Honrar e cultuar os Deuses é uma forma bela e saudável de dizer o nosso “muito
grato” a eles. Devemos lembrar que eles controlam nosso destino e o destino de
toda existência terrena. São os seres superiores de nosso Mundo, criaturas da
Grande Canção, mas também aqueles que zelam e escutam seu tocar.
Os
Deuses não são autocráticos, mas zeladores do Mundo, mantenedores do equilíbrio
universal que permite a existência e a vida. Awen arde intensamente nos Deuses, e através deles nos aproximamos
ainda mais de Awen e do Oran Mor. E estar a seu serviço é
aprender e adquirir honra e sabedoria, servindo ao equilíbrio.
Entre
os povos celtas, contam-se mais de cento e cinquenta Deuses. Por essa razão,
não dedicarei uma fala sobre cada um deles no momento. O que nos importa dizer
é que os Deuses celtas são pré-cristãos, existem e eram cultuado muito antes da
datação de Jesus ou da cristianização da Europa. Muitos desses Deuses foram
canonizados pela Igreja Católica – como o caso de Brigit que virou Santa
Brígida (padroeira da Irlanda –; outros, ao contrário, foram demonizados – como
o caso de Cernunnos, cuja forma hibrida de natureza, animal e humana está na
base da forma do diabo medieval. Apesar desse triste fato, os Deuses celtas
nada têm a ver com os demônios cristãos. Não há culto ao diabo ou a qualquer
secto a ele relativo entre as práticas e cultos celtas. Assim como a maioria
dos grupos celtas de hoje não cultuam os elementos da cristandade ou o Cristo.

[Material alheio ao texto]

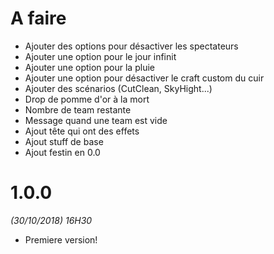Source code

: # A faire
- Ajouter des options pour désactiver les spectateurs
- Ajouter une option pour le jour infinit
- Ajouter une option pour la pluie
- Ajouter une option pour désactiver le craft custom du cuir
- Ajouter des scénarios (CutClean, SkyHight...)
- Drop de pomme d'or à la mort
- Nombre de team restante
- Message quand une team est vide
- Ajout tête qui ont des effets
- Ajout stuff de base
- Ajout festin en 0.0

# 1.0.0
*(30/10/2018) 16H30*
- Premiere version!
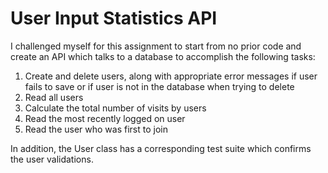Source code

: # **User Input Statistics API**
I challenged myself for this assignment to start from no prior code and create an API which talks to a database to accomplish the following tasks:
1. Create and delete users, along with appropriate error messages if user fails to save or if user is not in the database when trying to delete
2. Read all users
3. Calculate the total number of visits by users
4. Read the most recently logged on user
5. Read the user who was first to join

In addition, the User class has a corresponding test suite which confirms the user validations.
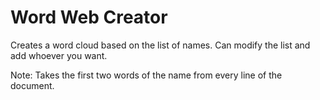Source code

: # Word Web Creator

Creates a word cloud based on the list of names. Can modify the list and add whoever you want. 

Note: Takes the first two words of the name from every line of the document.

Um aprendizado que um culto politeístico semeia é o do respeito a diversidade,
não há apenas um caminho possível, há múltiplas verdades e todas são igualmente
verdadeira. Dessa forma, o respeito e a honra estão na base do culto, assim
como a busca pelo equilíbrio mais do que a noção clássica de “bem contra o mal”.
Concomitante, respeitamos, e muitas vezes nos relacionamos intimamente com, a
visão wiccana da Deusa (ou Deusa e Deus), mas essa também não é a visão celta
sobre as divindades, por mais bases célticas que a Wicca tenha.